#### What this task involves:
Show every line of the data below that includes the word "continue".
[Opening Data listing section]
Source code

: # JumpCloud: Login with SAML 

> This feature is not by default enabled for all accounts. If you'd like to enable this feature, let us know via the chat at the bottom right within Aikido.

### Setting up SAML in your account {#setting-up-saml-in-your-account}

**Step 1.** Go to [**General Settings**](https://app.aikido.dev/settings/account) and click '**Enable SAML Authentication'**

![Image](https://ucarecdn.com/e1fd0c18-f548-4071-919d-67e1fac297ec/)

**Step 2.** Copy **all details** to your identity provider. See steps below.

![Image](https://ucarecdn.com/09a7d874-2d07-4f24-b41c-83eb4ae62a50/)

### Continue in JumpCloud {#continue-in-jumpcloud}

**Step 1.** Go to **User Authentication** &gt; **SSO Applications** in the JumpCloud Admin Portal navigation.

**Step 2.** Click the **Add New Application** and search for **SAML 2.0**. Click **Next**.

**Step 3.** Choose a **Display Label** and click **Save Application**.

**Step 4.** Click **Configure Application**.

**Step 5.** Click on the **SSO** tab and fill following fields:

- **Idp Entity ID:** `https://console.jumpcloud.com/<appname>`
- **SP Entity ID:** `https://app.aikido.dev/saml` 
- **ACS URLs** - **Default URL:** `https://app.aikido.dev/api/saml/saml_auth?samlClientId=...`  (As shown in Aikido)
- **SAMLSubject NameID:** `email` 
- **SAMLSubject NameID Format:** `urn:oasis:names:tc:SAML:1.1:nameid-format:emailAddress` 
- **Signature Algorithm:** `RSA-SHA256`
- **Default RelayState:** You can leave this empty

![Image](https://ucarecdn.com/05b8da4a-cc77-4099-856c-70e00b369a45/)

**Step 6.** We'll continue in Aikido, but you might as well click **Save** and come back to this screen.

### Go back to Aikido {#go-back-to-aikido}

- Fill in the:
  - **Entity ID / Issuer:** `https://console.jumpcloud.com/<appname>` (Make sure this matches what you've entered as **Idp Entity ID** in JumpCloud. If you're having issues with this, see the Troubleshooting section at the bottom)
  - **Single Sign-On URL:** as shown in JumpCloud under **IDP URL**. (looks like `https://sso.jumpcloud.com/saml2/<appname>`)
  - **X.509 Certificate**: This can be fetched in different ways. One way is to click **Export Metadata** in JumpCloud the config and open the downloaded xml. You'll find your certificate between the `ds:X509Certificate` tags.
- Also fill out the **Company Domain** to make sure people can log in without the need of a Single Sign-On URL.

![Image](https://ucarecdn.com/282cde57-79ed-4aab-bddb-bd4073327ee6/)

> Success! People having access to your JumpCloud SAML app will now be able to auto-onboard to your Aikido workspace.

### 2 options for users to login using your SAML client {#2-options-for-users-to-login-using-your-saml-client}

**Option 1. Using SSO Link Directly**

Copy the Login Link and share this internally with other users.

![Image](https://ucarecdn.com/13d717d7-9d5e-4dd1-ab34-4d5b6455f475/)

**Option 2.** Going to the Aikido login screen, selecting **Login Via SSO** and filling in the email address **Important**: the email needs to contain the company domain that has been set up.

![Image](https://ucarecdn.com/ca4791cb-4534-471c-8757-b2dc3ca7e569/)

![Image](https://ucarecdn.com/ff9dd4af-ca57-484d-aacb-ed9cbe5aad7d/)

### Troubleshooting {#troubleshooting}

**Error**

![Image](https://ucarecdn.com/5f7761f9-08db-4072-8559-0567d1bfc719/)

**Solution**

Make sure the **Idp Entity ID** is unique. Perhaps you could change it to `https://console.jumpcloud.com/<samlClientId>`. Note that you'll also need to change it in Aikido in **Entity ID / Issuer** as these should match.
[Closing Data listing section]
#### Exercise result:
### Continue in JumpCloud {#continue-in-jumpcloud}
**Step 6.** We'll continue in Aikido, but you might as well click **Save** and come back to this screen.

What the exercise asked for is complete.